Resper, of Crofton, was convicted in March of attempted murder, witness intimidation and reckless endangerment of a witness' sister. He was sentenced to life in prison on the attempted murder charge and five years on the witness intimidation charge.

Whether Anne Arundel Circuit Judge Clayton R. Greene added another five years on the endangerment charge is the issue.

Resper's lawyers argue that the judge combined it with the life term -- "merged" in legal parlance -- so it was not available for the judicial panel to consider.

County prosecutors, however, say Greene ordered the second five-year term, then made it concurrent with the life term -- a slight distinction, but one that would make it possible for the panel to add it to the the sentence.

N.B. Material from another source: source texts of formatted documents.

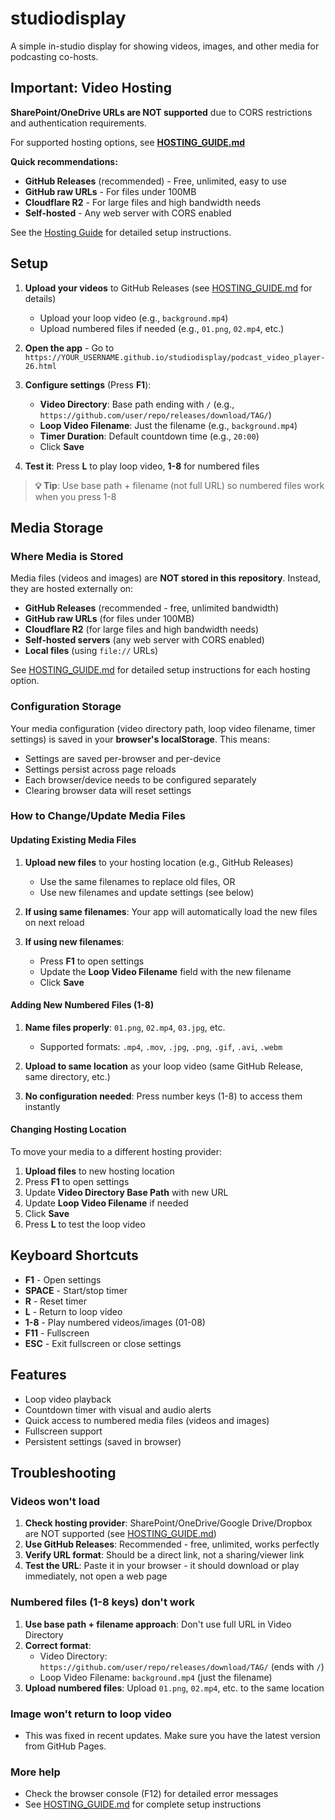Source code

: # studiodisplay
A simple in-studio display for showing videos, images, and other media for podcasting co-hosts.

## Important: Video Hosting

**SharePoint/OneDrive URLs are NOT supported** due to CORS restrictions and authentication requirements.

For supported hosting options, see **[HOSTING_GUIDE.md](HOSTING_GUIDE.md)**

**Quick recommendations:**
- **GitHub Releases** (recommended) - Free, unlimited, easy to use
- **GitHub raw URLs** - For files under 100MB
- **Cloudflare R2** - For large files and high bandwidth needs
- **Self-hosted** - Any web server with CORS enabled

See the [Hosting Guide](HOSTING_GUIDE.md) for detailed setup instructions.

## Setup

1. **Upload your videos** to GitHub Releases (see [HOSTING_GUIDE.md](HOSTING_GUIDE.md) for details)
   - Upload your loop video (e.g., `background.mp4`)
   - Upload numbered files if needed (e.g., `01.png`, `02.mp4`, etc.)

2. **Open the app** - Go to `https://YOUR_USERNAME.github.io/studiodisplay/podcast_video_player-26.html`

3. **Configure settings** (Press **F1**):
   - **Video Directory**: Base path ending with `/` (e.g., `https://github.com/user/repo/releases/download/TAG/`)
   - **Loop Video Filename**: Just the filename (e.g., `background.mp4`)
   - **Timer Duration**: Default countdown time (e.g., `20:00`)
   - Click **Save**

4. **Test it**: Press **L** to play loop video, **1-8** for numbered files

> **💡 Tip**: Use base path + filename (not full URL) so numbered files work when you press 1-8

## Media Storage

### Where Media is Stored

Media files (videos and images) are **NOT stored in this repository**. Instead, they are hosted externally on:
- **GitHub Releases** (recommended - free, unlimited bandwidth)
- **GitHub raw URLs** (for files under 100MB)
- **Cloudflare R2** (for large files and high bandwidth needs)
- **Self-hosted servers** (any web server with CORS enabled)
- **Local files** (using `file://` URLs)

See [HOSTING_GUIDE.md](HOSTING_GUIDE.md) for detailed setup instructions for each hosting option.

### Configuration Storage

Your media configuration (video directory path, loop video filename, timer settings) is saved in your **browser's localStorage**. This means:
- Settings are saved per-browser and per-device
- Settings persist across page reloads
- Each browser/device needs to be configured separately
- Clearing browser data will reset settings

### How to Change/Update Media Files

#### Updating Existing Media Files

1. **Upload new files** to your hosting location (e.g., GitHub Releases)
   - Use the same filenames to replace old files, OR
   - Use new filenames and update settings (see below)

2. **If using same filenames**: Your app will automatically load the new files on next reload

3. **If using new filenames**:
   - Press **F1** to open settings
   - Update the **Loop Video Filename** field with the new filename
   - Click **Save**

#### Adding New Numbered Files (1-8)

1. **Name files properly**: `01.png`, `02.mp4`, `03.jpg`, etc.
   - Supported formats: `.mp4`, `.mov`, `.jpg`, `.png`, `.gif`, `.avi`, `.webm`

2. **Upload to same location** as your loop video (same GitHub Release, same directory, etc.)

3. **No configuration needed**: Press number keys (1-8) to access them instantly

#### Changing Hosting Location

To move your media to a different hosting provider:

1. **Upload files** to new hosting location
2. Press **F1** to open settings
3. Update **Video Directory Base Path** with new URL
4. Update **Loop Video Filename** if needed
5. Click **Save**
6. Press **L** to test the loop video

## Keyboard Shortcuts

- **F1** - Open settings
- **SPACE** - Start/stop timer
- **R** - Reset timer
- **L** - Return to loop video
- **1-8** - Play numbered videos/images (01-08)
- **F11** - Fullscreen
- **ESC** - Exit fullscreen or close settings

## Features

- Loop video playback
- Countdown timer with visual and audio alerts
- Quick access to numbered media files (videos and images)
- Fullscreen support
- Persistent settings (saved in browser)

## Troubleshooting

### Videos won't load
1. **Check hosting provider**: SharePoint/OneDrive/Google Drive/Dropbox are NOT supported (see [HOSTING_GUIDE.md](HOSTING_GUIDE.md))
2. **Use GitHub Releases**: Recommended - free, unlimited, works perfectly
3. **Verify URL format**: Should be a direct link, not a sharing/viewer link
4. **Test the URL**: Paste it in your browser - it should download or play immediately, not open a web page

### Numbered files (1-8 keys) don't work
1. **Use base path + filename approach**: Don't use full URL in Video Directory
2. **Correct format**:
   - Video Directory: `https://github.com/user/repo/releases/download/TAG/` (ends with `/`)
   - Loop Video Filename: `background.mp4` (just the filename)
3. **Upload numbered files**: Upload `01.png`, `02.mp4`, etc. to the same location

### Image won't return to loop video
- This was fixed in recent updates. Make sure you have the latest version from GitHub Pages.

### More help
- Check the browser console (F12) for detailed error messages
- See [HOSTING_GUIDE.md](HOSTING_GUIDE.md) for complete setup instructions
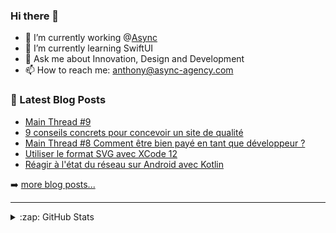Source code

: ### Hi there 👋

<!--
**Akhu/Akhu** is a ✨ _special_ ✨ repository because its `README.md` (this file) appears on your GitHub profile.
-->
- 🔭 I’m currently working @[Async](https://async-agency.com) 
- 🌱 I’m currently learning SwiftUI
- 💬 Ask me about Innovation, Design and Development
- 📫 How to reach me: anthony@async-agency.com 

### 📕 Latest Blog Posts

<!-- BLOG-POST-LIST:START -->
- [Main Thread #9](https://blog.async-agency.com/main-thread-9/)
- [9 conseils concrets pour concevoir un site de qualité](https://blog.async-agency.com/9-conseils-concrets-pour-concevoir-un-site-de-qualite/)
- [Main Thread #8 Comment être bien payé en tant que développeur ?](https://blog.async-agency.com/main-thread-8-comment-etre-bien-paye-en-tant-que-developpeur/)
- [Utiliser le format SVG avec XCode 12](https://blog.async-agency.com/utiliser-le-format-svg-avec-xcode-12/)
- [Réagir à l'état du réseau sur Android avec Kotlin](https://blog.async-agency.com/surveiller-letat-de-la-connexion-sur-android-avec-kotlin/)
<!-- BLOG-POST-LIST:END -->

➡️ [more blog posts...](https://blog.async-agency.com)

---

<details>
  <summary>:zap: GitHub Stats</summary>

  <img align="left" alt="Anthony's GitHub Stats" src="https://github-readme-stats.codestackr.vercel.app/api?username=Akhu&show_icons=true&hide_border=true" />

</details>


[website]: https://async-agency.com
[blog]: https://blog.async-agency.com
[twitter]: https://twitter.com/anthokhun
[linkedin]: https://www.linkedin.com/in/anthodacruz/
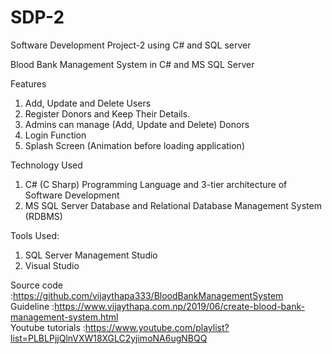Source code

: # SDP-2
Software Development Project-2 using C# and SQL server

Blood Bank Management System in C# and MS SQL Server

Features
1. Add, Update and Delete Users
2. Register Donors and Keep Their Details.
3. Admins can manage (Add, Update and Delete) Donors
4. Login Function
5. Splash Screen (Animation before loading application)


Technology Used
1. C# (C Sharp) Programming Language and 3-tier architecture of Software Development
2. MS SQL Server Database and Relational Database Management System (RDBMS)


Tools Used: 
1. SQL Server Management Studio
2. Visual Studio

Source code        :https://github.com/vijaythapa333/BloodBankManagementSystem <br>
Guideline          :https://www.vijaythapa.com.np/2019/06/create-blood-bank-management-system.html  <br>
Youtube tutorials  :https://www.youtube.com/playlist?list=PLBLPjjQlnVXW18XGLC2yjimoNA6ugNBQQ  <br>
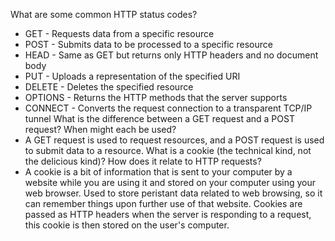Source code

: What are some common HTTP status codes?
 - GET - Requests data from a specific resource
 - POST - Submits data to be processed to a specific resource 
 - HEAD - Same as GET but returns only HTTP headers and no document body
 - PUT - Uploads a representation of the specified URI
 - DELETE - Deletes the specified resource
 - OPTIONS - Returns the HTTP methods that the server supports
 - CONNECT - Converts the request connection to a transparent TCP/IP tunnel
What is the difference between a GET request and a POST request? When might each be used?
 - A GET request is used to request resources, and a POST request is used to submit data to a resource. 
What is a cookie (the technical kind, not the delicious kind)? How does it relate to HTTP requests?
 - A cookie is a bit of information that is sent to your computer by a website while you are using it and stored on your computer using your web browser. Used to store peristant data related to web browsing, so it can remember things upon further use of that website. Cookies are passed as HTTP headers when the server is responding to a request, this cookie is then stored on the user's computer.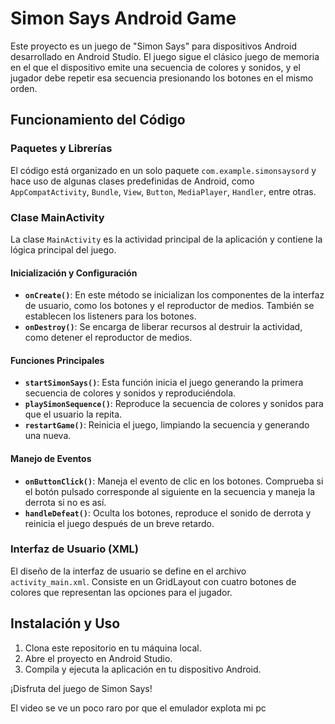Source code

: # Simon Says Android Game

Este proyecto es un juego de "Simon Says" para dispositivos Android desarrollado en Android Studio. El juego sigue el clásico juego de memoria en el que el dispositivo emite una secuencia de colores y sonidos, y el jugador debe repetir esa secuencia presionando los botones en el mismo orden.

## Funcionamiento del Código

### Paquetes y Librerías

El código está organizado en un solo paquete `com.example.simonsaysord` y hace uso de algunas clases predefinidas de Android, como `AppCompatActivity`, `Bundle`, `View`, `Button`, `MediaPlayer`, `Handler`, entre otras.

### Clase MainActivity

La clase `MainActivity` es la actividad principal de la aplicación y contiene la lógica principal del juego.

#### Inicialización y Configuración

- **`onCreate()`**: En este método se inicializan los componentes de la interfaz de usuario, como los botones y el reproductor de medios. También se establecen los listeners para los botones.
- **`onDestroy()`**: Se encarga de liberar recursos al destruir la actividad, como detener el reproductor de medios.

#### Funciones Principales

- **`startSimonSays()`**: Esta función inicia el juego generando la primera secuencia de colores y sonidos y reproduciéndola.
- **`playSimonSequence()`**: Reproduce la secuencia de colores y sonidos para que el usuario la repita.
- **`restartGame()`**: Reinicia el juego, limpiando la secuencia y generando una nueva.

#### Manejo de Eventos

- **`onButtonClick()`**: Maneja el evento de clic en los botones. Comprueba si el botón pulsado corresponde al siguiente en la secuencia y maneja la derrota si no es así.
- **`handleDefeat()`**: Oculta los botones, reproduce el sonido de derrota y reinicia el juego después de un breve retardo.

### Interfaz de Usuario (XML)

El diseño de la interfaz de usuario se define en el archivo `activity_main.xml`. Consiste en un GridLayout con cuatro botones de colores que representan las opciones para el jugador.

## Instalación y Uso

1. Clona este repositorio en tu máquina local.
2. Abre el proyecto en Android Studio.
3. Compila y ejecuta la aplicación en tu dispositivo Android.

¡Disfruta del juego de Simon Says!

El video se ve un poco raro por que el emulador explota mi pc

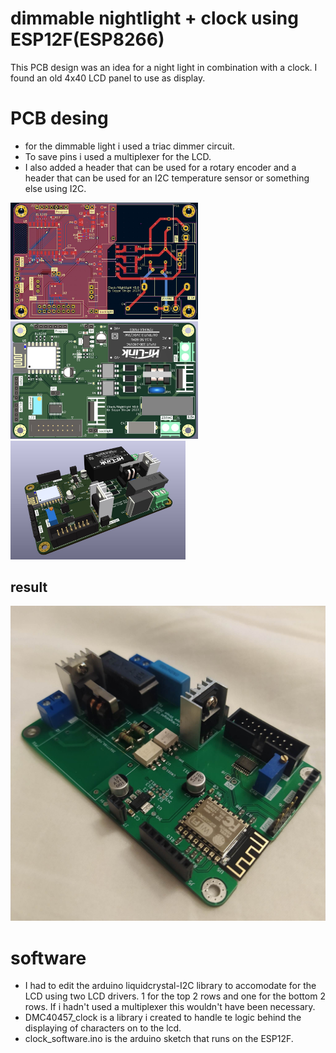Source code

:# dimmable nightlight + clock using ESP12F(ESP8266)
This PCB design was an idea for a night light in combination with a clock. I found an old 4x40 LCD panel to use as display.
# PCB desing
- for the dimmable light i used a triac dimmer circuit.
- To save pins i used a multiplexer for the LCD.
- I also added a header that can be used for a rotary encoder and a header that can be used for an I2C temperature sensor or something else using I2C.

<img src="content/layout.jpg" alt="pic" width="300"/> <img src="content/layout_2.jpg" alt="pic" width="300"/> <img src="content/persp1.jpg" alt="pic" width="280"/>

## result
<img src="content/persp2.jpg" alt="pic" width="800"/>

# software
- I had to edit the arduino liquidcrystal-I2C library to accomodate for the LCD using two LCD drivers. 1 for the top 2 rows and one for the bottom 2 rows. If i hadn't used a multiplexer
this wouldn't have been necessary.
- DMC40457_clock is a library i created to handle te logic behind the displaying of characters on to the lcd.
- clock_software.ino is the arduino sketch that runs on the ESP12F.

Resper's lawyers also argue that nothing in the law allows the judicial panel to take away a recommendation that he be evaluated for a selective psychiatric program in prison.

Just because the law does not spell out every change a panel can make doesn't necessarily mean it cannot make them, countered Gary E. Bair, chief of the state attorney general's criminal appellate division.

After sentencing, a convict can ask a three-judge panel from the court in which he was tried to hear a plea for leniency. It can increase, decrease or uphold a sentence. The Anne Arundel panel ruled that Resper's act "cries out for the maximum permissible sentence."

Gill Cochran, who represented Resper at his trial, called it "Draconian" and "vindictive."

Resper's case attracted attention because he was accused of nearly killing a witness over a $35.96 shoplifting case; it was the second time a witness about to testify against him was shot before appearing in court.

Resper's sister-in-law, Carolyn Resper, and three others were found slain in Washington the day before she was to testify against him and his brother, Ronald, in a robbery trial in 1985. The brothers were questioned but not charged in those shootings; the case remains unsolved.

Resper pleaded guilty last March to attempted murder, intimidating a witness and reckless endangerment in the August 1997 wounding of Amy and Cheryl Fischer in the driveway of their family's Crownsville home. Amy Fischer, then 26, begged for her life, as Resper pulled the trigger a few feet from her head.

The gun jammed; had it fired, she could have been killed. Fischer, who is left-handed, lost the use of her left arm.

She was to testify in District Court the next day that she had seen Resper pocket six rolls of film and walk out of the Annapolis Mall store where she worked.

Though state guidelines advised a sentence of 20 to 35 years, Judge Greene gave Resper life plus five years.